Название | Ozimina |
---|---|
Автор произведения | Wacław Berent |
Жанр | Повести |
Серия | |
Издательство | Повести |
Год выпуска | 0 |
isbn |
Wówczas ksiądz jął mówić o poniechanym biednym ludzie, o fermentach w nim współczesnych, nieznajdujących przeciwwagi w duchu obywatelskim, który odgraniczył się od maluczkich wyniosłością. A wszak służba i lokajstwo ma u nas tradycję pierwszego związku ludowego (niestety jakobińskiego!) za czasów Sejmu Wielkiego. Obyż teraz było inaczej! A wszak każdemu z nas zależeć musi przede wszystkim na usposobieniu i przychylności tej służby, która go bezpośrednio otacza. Wszakże to pisemko, podtrzymywane jedynie wdowim groszem ludzi najbiedniejszych, będzie musiało upaść dla braku środków. Więc zanim księdzu ręce nie opadną, choć z przykrością, choć przemożeniem się, pomny na niezachwianą cierpliwość błogosławionej pamięci księdza Boduena…
Skończyło się rychło na tym, że w rękach hrabiego znalazła się książeczka czekowa, a jedna jej kartka przed opuszczonymi oczyma księdza.
– Tylko – mówił hrabia nieco zakłopotany – prosiłbym – (o dyskrecję – chciał był powiedzieć) – o bezimienność – poprawił się rychło. – Bo właściwie co ja… ze służącymi? – rozmyślał głośno już dla siebie. – To jest nawet trochę rigolo36! Zresztą nie mogę, uważa ksiądz, ze względu na mego Józefa, który jest widocznie innych przekonań, bo przemyca mi nieustannie jakieś odezwy między listami.
– Hm! Jakież to przekonania i odezwy? – zaniepokoił się surowo ksiądz.
– O, nie wiem. Zresztą, choć młody, robi najpoprawniej starego sługę i analfabetę. Więc mi to jest obojętne.
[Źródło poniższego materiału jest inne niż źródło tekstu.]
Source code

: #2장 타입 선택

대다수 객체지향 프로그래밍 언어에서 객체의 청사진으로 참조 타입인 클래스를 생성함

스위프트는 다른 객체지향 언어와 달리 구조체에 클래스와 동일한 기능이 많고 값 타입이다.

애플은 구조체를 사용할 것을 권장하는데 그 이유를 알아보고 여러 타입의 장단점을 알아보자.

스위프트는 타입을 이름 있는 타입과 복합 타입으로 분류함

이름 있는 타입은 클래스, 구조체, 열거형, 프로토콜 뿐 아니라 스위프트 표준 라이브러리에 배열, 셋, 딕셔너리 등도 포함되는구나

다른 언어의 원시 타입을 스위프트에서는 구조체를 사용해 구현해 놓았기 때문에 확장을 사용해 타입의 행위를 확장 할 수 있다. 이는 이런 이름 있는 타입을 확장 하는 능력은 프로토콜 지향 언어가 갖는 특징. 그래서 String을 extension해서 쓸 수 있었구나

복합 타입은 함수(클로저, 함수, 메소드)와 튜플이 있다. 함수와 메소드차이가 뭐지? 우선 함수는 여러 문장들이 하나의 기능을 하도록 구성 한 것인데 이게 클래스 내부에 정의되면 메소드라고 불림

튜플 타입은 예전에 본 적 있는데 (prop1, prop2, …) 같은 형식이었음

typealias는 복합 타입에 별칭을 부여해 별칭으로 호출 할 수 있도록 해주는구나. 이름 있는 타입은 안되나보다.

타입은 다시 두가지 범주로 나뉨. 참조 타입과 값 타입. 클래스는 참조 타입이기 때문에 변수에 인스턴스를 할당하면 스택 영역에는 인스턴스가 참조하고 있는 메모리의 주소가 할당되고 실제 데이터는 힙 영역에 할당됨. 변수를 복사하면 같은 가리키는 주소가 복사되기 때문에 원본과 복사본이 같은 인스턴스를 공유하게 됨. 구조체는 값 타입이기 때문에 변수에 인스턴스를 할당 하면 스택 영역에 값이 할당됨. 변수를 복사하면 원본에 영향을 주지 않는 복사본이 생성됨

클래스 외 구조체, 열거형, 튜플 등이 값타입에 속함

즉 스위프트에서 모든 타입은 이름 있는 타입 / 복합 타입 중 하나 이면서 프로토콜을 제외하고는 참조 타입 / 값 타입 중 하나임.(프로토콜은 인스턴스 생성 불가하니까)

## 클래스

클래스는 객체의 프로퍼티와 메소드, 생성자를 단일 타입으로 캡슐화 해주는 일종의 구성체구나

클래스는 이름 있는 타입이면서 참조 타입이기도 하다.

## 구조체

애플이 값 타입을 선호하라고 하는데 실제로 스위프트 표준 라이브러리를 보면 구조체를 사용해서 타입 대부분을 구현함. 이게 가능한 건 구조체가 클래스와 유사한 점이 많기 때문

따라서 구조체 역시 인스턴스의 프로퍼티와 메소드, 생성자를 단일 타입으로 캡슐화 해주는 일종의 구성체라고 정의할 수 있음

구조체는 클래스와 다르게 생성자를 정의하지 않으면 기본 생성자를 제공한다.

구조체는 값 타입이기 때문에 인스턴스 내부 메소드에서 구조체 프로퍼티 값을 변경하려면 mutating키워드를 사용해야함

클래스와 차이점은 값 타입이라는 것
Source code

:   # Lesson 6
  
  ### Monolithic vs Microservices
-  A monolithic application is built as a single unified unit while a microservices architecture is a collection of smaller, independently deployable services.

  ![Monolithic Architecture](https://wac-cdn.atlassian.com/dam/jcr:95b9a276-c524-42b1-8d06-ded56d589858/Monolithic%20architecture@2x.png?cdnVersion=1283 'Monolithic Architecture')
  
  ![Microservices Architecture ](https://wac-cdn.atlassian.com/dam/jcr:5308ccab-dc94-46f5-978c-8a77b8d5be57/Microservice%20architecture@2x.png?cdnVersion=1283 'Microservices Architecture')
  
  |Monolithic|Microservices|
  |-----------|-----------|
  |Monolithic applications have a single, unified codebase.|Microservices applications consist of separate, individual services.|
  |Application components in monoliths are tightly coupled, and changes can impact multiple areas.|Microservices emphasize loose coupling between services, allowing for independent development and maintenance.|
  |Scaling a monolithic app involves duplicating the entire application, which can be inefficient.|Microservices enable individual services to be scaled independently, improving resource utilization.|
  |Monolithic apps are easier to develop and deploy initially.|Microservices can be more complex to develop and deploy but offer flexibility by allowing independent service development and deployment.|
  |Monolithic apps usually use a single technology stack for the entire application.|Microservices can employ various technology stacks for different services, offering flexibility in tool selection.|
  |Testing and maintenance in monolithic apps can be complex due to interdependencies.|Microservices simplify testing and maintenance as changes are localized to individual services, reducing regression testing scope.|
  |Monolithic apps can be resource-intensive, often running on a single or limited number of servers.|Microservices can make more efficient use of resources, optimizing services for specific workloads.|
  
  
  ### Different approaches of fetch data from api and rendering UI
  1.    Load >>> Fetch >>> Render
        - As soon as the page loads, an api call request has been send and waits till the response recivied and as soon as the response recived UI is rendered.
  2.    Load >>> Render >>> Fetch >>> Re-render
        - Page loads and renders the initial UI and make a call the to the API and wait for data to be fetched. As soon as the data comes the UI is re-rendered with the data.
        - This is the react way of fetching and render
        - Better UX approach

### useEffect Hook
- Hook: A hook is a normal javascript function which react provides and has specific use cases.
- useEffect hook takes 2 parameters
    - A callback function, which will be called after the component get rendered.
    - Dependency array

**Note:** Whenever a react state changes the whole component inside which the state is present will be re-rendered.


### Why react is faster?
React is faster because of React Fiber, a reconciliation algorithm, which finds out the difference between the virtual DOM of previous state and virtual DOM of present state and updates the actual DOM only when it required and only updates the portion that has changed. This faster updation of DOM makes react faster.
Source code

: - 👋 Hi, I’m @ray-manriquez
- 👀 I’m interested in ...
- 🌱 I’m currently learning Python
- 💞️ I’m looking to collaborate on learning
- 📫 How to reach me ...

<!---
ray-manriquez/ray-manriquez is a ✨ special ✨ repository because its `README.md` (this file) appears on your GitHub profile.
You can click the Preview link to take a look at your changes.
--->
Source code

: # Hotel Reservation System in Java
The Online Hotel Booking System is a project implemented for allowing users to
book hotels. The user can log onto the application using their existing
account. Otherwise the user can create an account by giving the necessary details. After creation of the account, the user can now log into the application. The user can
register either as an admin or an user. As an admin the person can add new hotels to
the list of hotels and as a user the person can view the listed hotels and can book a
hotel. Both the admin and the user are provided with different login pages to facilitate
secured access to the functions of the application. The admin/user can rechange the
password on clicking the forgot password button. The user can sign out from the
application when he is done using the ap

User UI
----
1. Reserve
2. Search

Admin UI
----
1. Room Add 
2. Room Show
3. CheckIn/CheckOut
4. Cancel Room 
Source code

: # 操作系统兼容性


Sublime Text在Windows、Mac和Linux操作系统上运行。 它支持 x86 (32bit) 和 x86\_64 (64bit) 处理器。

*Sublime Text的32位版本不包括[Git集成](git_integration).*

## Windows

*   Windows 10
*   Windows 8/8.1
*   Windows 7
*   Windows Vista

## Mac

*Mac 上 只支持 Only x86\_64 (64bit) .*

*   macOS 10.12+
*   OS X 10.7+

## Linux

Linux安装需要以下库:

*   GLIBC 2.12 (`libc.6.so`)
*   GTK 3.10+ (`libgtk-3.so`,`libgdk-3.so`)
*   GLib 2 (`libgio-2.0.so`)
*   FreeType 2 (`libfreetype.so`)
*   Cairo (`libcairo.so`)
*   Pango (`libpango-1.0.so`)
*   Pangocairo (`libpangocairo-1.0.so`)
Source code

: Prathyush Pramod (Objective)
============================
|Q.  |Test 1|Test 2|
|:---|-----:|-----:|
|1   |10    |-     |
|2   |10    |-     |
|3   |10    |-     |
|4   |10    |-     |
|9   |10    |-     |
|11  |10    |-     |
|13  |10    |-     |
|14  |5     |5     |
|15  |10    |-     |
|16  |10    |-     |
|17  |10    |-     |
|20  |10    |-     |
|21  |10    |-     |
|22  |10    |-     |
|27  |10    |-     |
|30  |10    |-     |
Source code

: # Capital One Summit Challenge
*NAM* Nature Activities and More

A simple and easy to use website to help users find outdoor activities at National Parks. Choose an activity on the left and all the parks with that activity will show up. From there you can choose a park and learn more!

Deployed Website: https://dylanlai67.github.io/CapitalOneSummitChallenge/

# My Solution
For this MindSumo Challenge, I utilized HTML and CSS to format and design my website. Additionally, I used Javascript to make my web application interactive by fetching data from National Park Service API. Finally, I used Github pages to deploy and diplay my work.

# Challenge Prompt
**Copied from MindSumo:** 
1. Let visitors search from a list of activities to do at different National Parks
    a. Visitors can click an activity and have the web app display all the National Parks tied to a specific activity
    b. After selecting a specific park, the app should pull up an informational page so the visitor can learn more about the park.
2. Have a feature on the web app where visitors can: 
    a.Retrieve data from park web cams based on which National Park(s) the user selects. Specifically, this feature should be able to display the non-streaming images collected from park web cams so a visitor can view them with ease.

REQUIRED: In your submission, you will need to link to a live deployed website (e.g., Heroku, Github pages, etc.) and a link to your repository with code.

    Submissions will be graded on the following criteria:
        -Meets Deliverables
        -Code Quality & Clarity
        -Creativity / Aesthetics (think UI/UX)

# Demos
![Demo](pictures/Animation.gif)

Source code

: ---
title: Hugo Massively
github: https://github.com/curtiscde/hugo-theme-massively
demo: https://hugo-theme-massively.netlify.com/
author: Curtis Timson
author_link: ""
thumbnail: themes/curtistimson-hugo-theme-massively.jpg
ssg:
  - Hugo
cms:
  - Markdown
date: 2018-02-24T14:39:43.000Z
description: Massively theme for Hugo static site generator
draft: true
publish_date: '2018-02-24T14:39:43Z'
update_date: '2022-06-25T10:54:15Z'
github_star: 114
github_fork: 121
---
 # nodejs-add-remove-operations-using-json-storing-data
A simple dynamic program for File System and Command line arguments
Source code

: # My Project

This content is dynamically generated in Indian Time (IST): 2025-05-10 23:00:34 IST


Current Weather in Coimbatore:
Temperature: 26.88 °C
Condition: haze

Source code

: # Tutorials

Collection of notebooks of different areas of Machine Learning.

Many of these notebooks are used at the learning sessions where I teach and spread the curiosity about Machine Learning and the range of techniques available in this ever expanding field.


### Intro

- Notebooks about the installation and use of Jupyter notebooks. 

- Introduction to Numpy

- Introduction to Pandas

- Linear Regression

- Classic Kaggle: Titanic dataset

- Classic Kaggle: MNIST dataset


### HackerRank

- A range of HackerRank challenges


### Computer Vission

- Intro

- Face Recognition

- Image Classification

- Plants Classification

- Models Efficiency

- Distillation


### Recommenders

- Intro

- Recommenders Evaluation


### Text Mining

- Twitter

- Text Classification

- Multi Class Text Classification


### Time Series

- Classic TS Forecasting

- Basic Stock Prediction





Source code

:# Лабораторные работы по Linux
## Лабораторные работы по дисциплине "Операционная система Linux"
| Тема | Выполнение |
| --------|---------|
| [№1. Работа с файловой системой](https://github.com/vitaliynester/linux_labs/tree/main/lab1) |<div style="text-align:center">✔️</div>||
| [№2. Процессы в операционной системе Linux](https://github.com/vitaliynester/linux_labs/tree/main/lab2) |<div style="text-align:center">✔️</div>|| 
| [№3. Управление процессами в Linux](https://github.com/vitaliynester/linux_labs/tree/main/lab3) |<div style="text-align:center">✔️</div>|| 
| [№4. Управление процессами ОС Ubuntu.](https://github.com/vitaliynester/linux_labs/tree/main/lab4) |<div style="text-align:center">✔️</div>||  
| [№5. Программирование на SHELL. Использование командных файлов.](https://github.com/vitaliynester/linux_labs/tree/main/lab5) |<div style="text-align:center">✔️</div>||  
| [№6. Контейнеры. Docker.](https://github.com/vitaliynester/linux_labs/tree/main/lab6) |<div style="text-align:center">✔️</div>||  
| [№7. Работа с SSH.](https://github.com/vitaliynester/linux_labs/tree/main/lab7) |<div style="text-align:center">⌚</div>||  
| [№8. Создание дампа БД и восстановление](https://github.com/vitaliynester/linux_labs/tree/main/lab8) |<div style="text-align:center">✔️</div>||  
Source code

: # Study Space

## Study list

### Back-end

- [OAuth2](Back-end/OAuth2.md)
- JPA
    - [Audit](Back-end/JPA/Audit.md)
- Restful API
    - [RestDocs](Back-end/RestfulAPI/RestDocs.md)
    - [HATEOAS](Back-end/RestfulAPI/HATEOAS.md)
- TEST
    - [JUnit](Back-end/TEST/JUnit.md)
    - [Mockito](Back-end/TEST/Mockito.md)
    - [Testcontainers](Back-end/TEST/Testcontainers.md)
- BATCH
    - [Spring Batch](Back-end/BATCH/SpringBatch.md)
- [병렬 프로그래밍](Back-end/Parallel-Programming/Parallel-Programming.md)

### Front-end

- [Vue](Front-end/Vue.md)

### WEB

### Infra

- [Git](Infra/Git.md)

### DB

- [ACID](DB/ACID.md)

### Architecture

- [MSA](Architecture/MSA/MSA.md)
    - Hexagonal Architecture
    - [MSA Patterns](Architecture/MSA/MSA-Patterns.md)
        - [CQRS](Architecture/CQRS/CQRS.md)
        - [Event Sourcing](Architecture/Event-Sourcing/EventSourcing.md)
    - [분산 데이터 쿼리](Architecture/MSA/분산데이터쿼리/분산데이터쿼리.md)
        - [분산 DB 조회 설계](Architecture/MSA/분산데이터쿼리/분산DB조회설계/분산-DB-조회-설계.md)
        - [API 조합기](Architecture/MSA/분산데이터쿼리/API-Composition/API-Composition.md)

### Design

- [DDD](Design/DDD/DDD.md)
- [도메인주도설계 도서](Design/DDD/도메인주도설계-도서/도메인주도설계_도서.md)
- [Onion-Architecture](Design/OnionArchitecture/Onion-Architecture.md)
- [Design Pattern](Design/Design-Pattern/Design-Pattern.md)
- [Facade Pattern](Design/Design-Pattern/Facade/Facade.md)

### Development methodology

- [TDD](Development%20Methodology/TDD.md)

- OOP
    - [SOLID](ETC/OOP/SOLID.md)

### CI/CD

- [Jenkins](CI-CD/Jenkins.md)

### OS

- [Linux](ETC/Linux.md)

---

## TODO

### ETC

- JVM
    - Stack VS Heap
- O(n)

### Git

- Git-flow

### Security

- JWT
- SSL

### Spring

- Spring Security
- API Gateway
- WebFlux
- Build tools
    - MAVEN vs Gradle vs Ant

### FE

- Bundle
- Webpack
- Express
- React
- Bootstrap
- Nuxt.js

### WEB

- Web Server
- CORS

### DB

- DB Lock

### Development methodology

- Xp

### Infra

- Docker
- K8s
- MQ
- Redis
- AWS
Tak to hrabia, orientując się nieco późno, dolewał sporo żółci do zbyt pochopnego daru. Poczuł to ksiądz i starał się czym prędzej zamknąć sprawę, dziękując za dar tak królewski, który stawia pismo na trwałych i szerokich podstawach. W następnym numerze „Dzwonka” znajdzie się najwdzięczniejsze pokwitowanie…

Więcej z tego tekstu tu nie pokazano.